- **WORK INSTRUCTION**: Identify every line in the records below that contains the word "cmdheight", and reproduce each one.

Pictures paired with source code
-=-=-
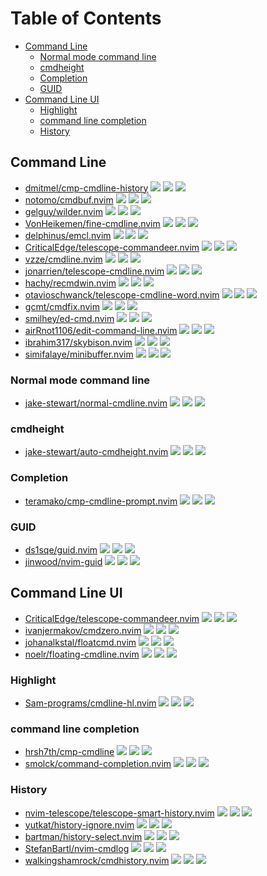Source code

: # Table of Contents

<!-- toc -->

- [Command Line](#command-line)
  - [Normal mode command line](#normal-mode-command-line)
  - [cmdheight](#cmdheight)
  - [Completion](#completion)
  - [GUID](#guid)
- [Command Line UI](#command-line-ui)
  - [Highlight](#highlight)
  - [command line completion](#command-line-completion)
  - [History](#history)

<!-- tocstop -->

## Command Line

- [dmitmel/cmp-cmdline-history](https://github.com/dmitmel/cmp-cmdline-history) ![](https://img.shields.io/github/stars/dmitmel/cmp-cmdline-history) ![](https://img.shields.io/github/last-commit/dmitmel/cmp-cmdline-history) ![](https://img.shields.io/github/commit-activity/y/dmitmel/cmp-cmdline-history)
- [notomo/cmdbuf.nvim](https://github.com/notomo/cmdbuf.nvim) ![](https://img.shields.io/github/stars/notomo/cmdbuf.nvim) ![](https://img.shields.io/github/last-commit/notomo/cmdbuf.nvim) ![](https://img.shields.io/github/commit-activity/y/notomo/cmdbuf.nvim)
- [gelguy/wilder.nvim](https://github.com/gelguy/wilder.nvim) ![](https://img.shields.io/github/stars/gelguy/wilder.nvim) ![](https://img.shields.io/github/last-commit/gelguy/wilder.nvim) ![](https://img.shields.io/github/commit-activity/y/gelguy/wilder.nvim)
- [VonHeikemen/fine-cmdline.nvim](https://github.com/VonHeikemen/fine-cmdline.nvim) ![](https://img.shields.io/github/stars/VonHeikemen/fine-cmdline.nvim) ![](https://img.shields.io/github/last-commit/VonHeikemen/fine-cmdline.nvim) ![](https://img.shields.io/github/commit-activity/y/VonHeikemen/fine-cmdline.nvim)
- [delphinus/emcl.nvim](https://github.com/delphinus/emcl.nvim) ![](https://img.shields.io/github/stars/delphinus/emcl.nvim) ![](https://img.shields.io/github/last-commit/delphinus/emcl.nvim) ![](https://img.shields.io/github/commit-activity/y/delphinus/emcl.nvim)
- [CriticalEdge/telescope-commandeer.nvim](https://github.com/CriticalEdge/telescope-commandeer.nvim) ![](https://img.shields.io/github/stars/CriticalEdge/telescope-commandeer.nvim) ![](https://img.shields.io/github/last-commit/CriticalEdge/telescope-commandeer.nvim) ![](https://img.shields.io/github/commit-activity/y/CriticalEdge/telescope-commandeer.nvim)
- [vzze/cmdline.nvim](https://github.com/vzze/cmdline.nvim) ![](https://img.shields.io/github/stars/vzze/cmdline.nvim) ![](https://img.shields.io/github/last-commit/vzze/cmdline.nvim) ![](https://img.shields.io/github/commit-activity/y/vzze/cmdline.nvim)
- [jonarrien/telescope-cmdline.nvim](https://github.com/jonarrien/telescope-cmdline.nvim) ![](https://img.shields.io/github/stars/jonarrien/telescope-cmdline.nvim) ![](https://img.shields.io/github/last-commit/jonarrien/telescope-cmdline.nvim) ![](https://img.shields.io/github/commit-activity/y/jonarrien/telescope-cmdline.nvim)
- [hachy/recmdwin.nvim](https://github.com/hachy/recmdwin.nvim) ![](https://img.shields.io/github/stars/hachy/recmdwin.nvim) ![](https://img.shields.io/github/last-commit/hachy/recmdwin.nvim) ![](https://img.shields.io/github/commit-activity/y/hachy/recmdwin.nvim)
- [otavioschwanck/telescope-cmdline-word.nvim](https://github.com/otavioschwanck/telescope-cmdline-word.nvim) ![](https://img.shields.io/github/stars/otavioschwanck/telescope-cmdline-word.nvim) ![](https://img.shields.io/github/last-commit/otavioschwanck/telescope-cmdline-word.nvim) ![](https://img.shields.io/github/commit-activity/y/otavioschwanck/telescope-cmdline-word.nvim)
- [gcmt/cmdfix.nvim](https://github.com/gcmt/cmdfix.nvim) ![](https://img.shields.io/github/stars/gcmt/cmdfix.nvim) ![](https://img.shields.io/github/last-commit/gcmt/cmdfix.nvim) ![](https://img.shields.io/github/commit-activity/y/gcmt/cmdfix.nvim)
- [smilhey/ed-cmd.nvim](https://github.com/smilhey/ed-cmd.nvim) ![](https://img.shields.io/github/stars/smilhey/ed-cmd.nvim) ![](https://img.shields.io/github/last-commit/smilhey/ed-cmd.nvim) ![](https://img.shields.io/github/commit-activity/y/smilhey/ed-cmd.nvim)
- [airRnot1106/edit-command-line.nvim](https://github.com/airRnot1106/edit-command-line.nvim) ![](https://img.shields.io/github/stars/airRnot1106/edit-command-line.nvim) ![](https://img.shields.io/github/last-commit/airRnot1106/edit-command-line.nvim) ![](https://img.shields.io/github/commit-activity/y/airRnot1106/edit-command-line.nvim)
- [ibrahim317/skybison.nvim](https://github.com/ibrahim317/skybison.nvim) ![](https://img.shields.io/github/stars/ibrahim317/skybison.nvim) ![](https://img.shields.io/github/last-commit/ibrahim317/skybison.nvim) ![](https://img.shields.io/github/commit-activity/y/ibrahim317/skybison.nvim)
- [simifalaye/minibuffer.nvim](https://github.com/simifalaye/minibuffer.nvim) ![](https://img.shields.io/github/stars/simifalaye/minibuffer.nvim) ![](https://img.shields.io/github/last-commit/simifalaye/minibuffer.nvim) ![](https://img.shields.io/github/commit-activity/y/simifalaye/minibuffer.nvim)

### Normal mode command line

- [jake-stewart/normal-cmdline.nvim](https://github.com/jake-stewart/normal-cmdline.nvim) ![](https://img.shields.io/github/stars/jake-stewart/normal-cmdline.nvim) ![](https://img.shields.io/github/last-commit/jake-stewart/normal-cmdline.nvim) ![](https://img.shields.io/github/commit-activity/y/jake-stewart/normal-cmdline.nvim)

### cmdheight

- [jake-stewart/auto-cmdheight.nvim](https://github.com/jake-stewart/auto-cmdheight.nvim) ![](https://img.shields.io/github/stars/jake-stewart/auto-cmdheight.nvim) ![](https://img.shields.io/github/last-commit/jake-stewart/auto-cmdheight.nvim) ![](https://img.shields.io/github/commit-activity/y/jake-stewart/auto-cmdheight.nvim)

### Completion

- [teramako/cmp-cmdline-prompt.nvim](https://github.com/teramako/cmp-cmdline-prompt.nvim) ![](https://img.shields.io/github/stars/teramako/cmp-cmdline-prompt.nvim) ![](https://img.shields.io/github/last-commit/teramako/cmp-cmdline-prompt.nvim) ![](https://img.shields.io/github/commit-activity/y/teramako/cmp-cmdline-prompt.nvim)

### GUID

- [ds1sqe/guid.nvim](https://github.com/ds1sqe/guid.nvim) ![](https://img.shields.io/github/stars/ds1sqe/guid.nvim) ![](https://img.shields.io/github/last-commit/ds1sqe/guid.nvim) ![](https://img.shields.io/github/commit-activity/y/ds1sqe/guid.nvim)
- [jinwood/nvim-guid](https://github.com/jinwood/nvim-guid) ![](https://img.shields.io/github/stars/jinwood/nvim-guid) ![](https://img.shields.io/github/last-commit/jinwood/nvim-guid) ![](https://img.shields.io/github/commit-activity/y/jinwood/nvim-guid)

## Command Line UI

- [CriticalEdge/telescope-commandeer.nvim](https://github.com/CriticalEdge/telescope-commandeer.nvim) ![](https://img.shields.io/github/stars/CriticalEdge/telescope-commandeer.nvim) ![](https://img.shields.io/github/last-commit/CriticalEdge/telescope-commandeer.nvim) ![](https://img.shields.io/github/commit-activity/y/CriticalEdge/telescope-commandeer.nvim)
- [ivanjermakov/cmdzero.nvim](https://github.com/ivanjermakov/cmdzero.nvim) ![](https://img.shields.io/github/stars/ivanjermakov/cmdzero.nvim) ![](https://img.shields.io/github/last-commit/ivanjermakov/cmdzero.nvim) ![](https://img.shields.io/github/commit-activity/y/ivanjermakov/cmdzero.nvim)
- [johanalkstal/floatcmd.nvim](https://github.com/johanalkstal/floatcmd.nvim) ![](https://img.shields.io/github/stars/johanalkstal/floatcmd.nvim) ![](https://img.shields.io/github/last-commit/johanalkstal/floatcmd.nvim) ![](https://img.shields.io/github/commit-activity/y/johanalkstal/floatcmd.nvim)
- [noelr/floating-cmdline.nvim](https://github.com/noelr/floating-cmdline.nvim) ![](https://img.shields.io/github/stars/noelr/floating-cmdline.nvim) ![](https://img.shields.io/github/last-commit/noelr/floating-cmdline.nvim) ![](https://img.shields.io/github/commit-activity/y/noelr/floating-cmdline.nvim)

### Highlight

- [Sam-programs/cmdline-hl.nvim](https://github.com/Sam-programs/cmdline-hl.nvim) ![](https://img.shields.io/github/stars/Sam-programs/cmdline-hl.nvim) ![](https://img.shields.io/github/last-commit/Sam-programs/cmdline-hl.nvim) ![](https://img.shields.io/github/commit-activity/y/Sam-programs/cmdline-hl.nvim)

### command line completion

- [hrsh7th/cmp-cmdline](https://github.com/hrsh7th/cmp-cmdline) ![](https://img.shields.io/github/stars/hrsh7th/cmp-cmdline) ![](https://img.shields.io/github/last-commit/hrsh7th/cmp-cmdline) ![](https://img.shields.io/github/commit-activity/y/hrsh7th/cmp-cmdline)
- [smolck/command-completion.nvim](https://github.com/smolck/command-completion.nvim) ![](https://img.shields.io/github/stars/smolck/command-completion.nvim) ![](https://img.shields.io/github/last-commit/smolck/command-completion.nvim) ![](https://img.shields.io/github/commit-activity/y/smolck/command-completion.nvim)

### History

- [nvim-telescope/telescope-smart-history.nvim](https://github.com/nvim-telescope/telescope-smart-history.nvim) ![](https://img.shields.io/github/stars/nvim-telescope/telescope-smart-history.nvim) ![](https://img.shields.io/github/last-commit/nvim-telescope/telescope-smart-history.nvim) ![](https://img.shields.io/github/commit-activity/y/nvim-telescope/telescope-smart-history.nvim)
- [yutkat/history-ignore.nvim](https://github.com/yutkat/history-ignore.nvim) ![](https://img.shields.io/github/stars/yutkat/history-ignore.nvim) ![](https://img.shields.io/github/last-commit/yutkat/history-ignore.nvim) ![](https://img.shields.io/github/commit-activity/y/yutkat/history-ignore.nvim)
- [bartman/history-select.nvim](https://github.com/bartman/history-select.nvim) ![](https://img.shields.io/github/stars/bartman/history-select.nvim) ![](https://img.shields.io/github/last-commit/bartman/history-select.nvim) ![](https://img.shields.io/github/commit-activity/y/bartman/history-select.nvim)
- [StefanBartl/nvim-cmdlog](https://github.com/StefanBartl/nvim-cmdlog) ![](https://img.shields.io/github/stars/StefanBartl/nvim-cmdlog) ![](https://img.shields.io/github/last-commit/StefanBartl/nvim-cmdlog) ![](https://img.shields.io/github/commit-activity/y/StefanBartl/nvim-cmdlog)
- [walkingshamrock/cmdhistory.nvim](https://github.com/walkingshamrock/cmdhistory.nvim) ![](https://img.shields.io/github/stars/walkingshamrock/cmdhistory.nvim) ![](https://img.shields.io/github/last-commit/walkingshamrock/cmdhistory.nvim) ![](https://img.shields.io/github/commit-activity/y/walkingshamrock/cmdhistory.nvim)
-=-=-
- **RESPONSE BOX**:
  - [cmdheight](#cmdheight)
### cmdheight
- [jake-stewart/auto-cmdheight.nvim](https://github.com/jake-stewart/auto-cmdheight.nvim) ![](https://img.shields.io/github/stars/jake-stewart/auto-cmdheight.nvim) ![](https://img.shields.io/github/last-commit/jake-stewart/auto-cmdheight.nvim) ![](https://img.shields.io/github/commit-activity/y/jake-stewart/auto-cmdheight.nvim)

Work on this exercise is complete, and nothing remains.